Directions: Each line from the material with the word "的值增加" in it must be copied.

Data section:
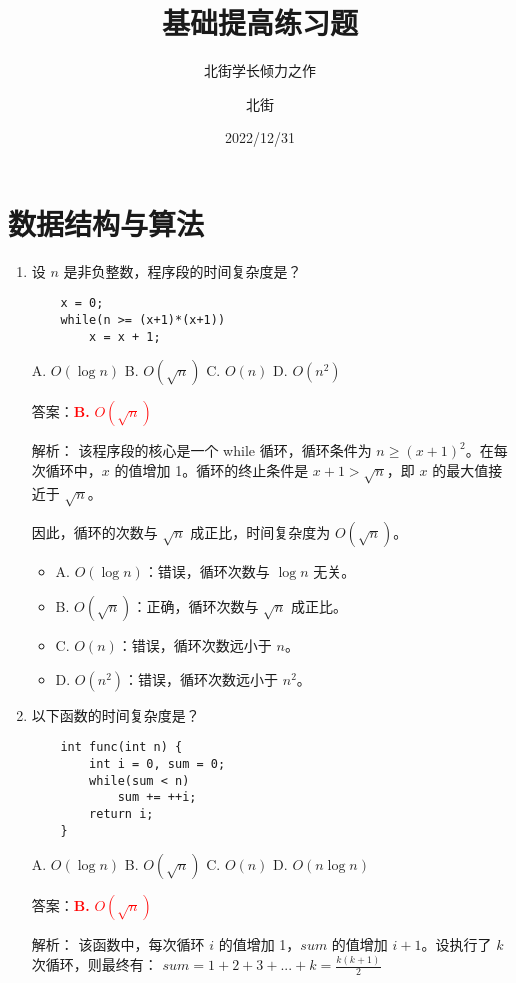 \documentclass[lang=cn,newtx,10pt,scheme=chinese]{../../../elegantbook}
\title{基础提高练习题}
\subtitle{北街学长倾力之作}
\author{北街}
\date{2022/12/31}
\begin{document}
\maketitle
\frontmatter

\tableofcontents

\mainmatter

\chapter{数据结构与算法}
\begin{enumerate}
    \item 设 $n$ 是非负整数，程序段的时间复杂度是？
    \begin{verbatim}
    x = 0;
    while(n >= (x+1)*(x+1))
        x = x + 1;
    \end{verbatim}
    A. $O(\log n)$ \quad B. $O(\sqrt{n})$ \quad C. $O(n)$ \quad D. $O(n^2)$

    答案：\textcolor{red}{\textbf{B.} $O(\sqrt{n})$}

    解析：
    该程序段的核心是一个 while 循环，循环条件为 $n \geq (x+1)^2$。在每次循环中，$x$ 的值增加 1。循环的终止条件是 $x+1 > \sqrt{n}$，即 $x$ 的最大值接近于 $\sqrt{n}$。

    因此，循环的次数与 $\sqrt{n}$ 成正比，时间复杂度为 $O(\sqrt{n})$。

    \begin{itemize}
        \item A. $O(\log n)$：错误，循环次数与 $\log n$ 无关。
        \item B. $O(\sqrt{n})$：正确，循环次数与 $\sqrt{n}$ 成正比。
        \item C. $O(n)$：错误，循环次数远小于 $n$。
        \item D. $O(n^2)$：错误，循环次数远小于 $n^2$。
    \end{itemize}
    
    \item 以下函数的时间复杂度是？
    \begin{verbatim}
    int func(int n) {
        int i = 0, sum = 0;
        while(sum < n)
            sum += ++i;
        return i;
    }
    \end{verbatim}
    A. $O(\log n)$ \quad B. $O(\sqrt{n})$ \quad C. $O(n)$ \quad D. $O(n\log n)$

    答案：\textcolor{red}{\textbf{B.} $O(\sqrt{n})$}

    解析：
    该函数中，每次循环 $i$ 的值增加 1，$sum$ 的值增加 $i+1$。设执行了 $k$ 次循环，则最终有：
    $sum = 1 + 2 + 3 + ... + k = \frac{k(k+1)}{2}$
    

\end{enumerate}
\end{document}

Written reply:
    该程序段的核心是一个 while 循环，循环条件为 $n \geq (x+1)^2$。在每次循环中，$x$ 的值增加 1。循环的终止条件是 $x+1 > \sqrt{n}$，即 $x$ 的最大值接近于 $\sqrt{n}$。
    该函数中，每次循环 $i$ 的值增加 1，$sum$ 的值增加 $i+1$。设执行了 $k$ 次循环，则最终有：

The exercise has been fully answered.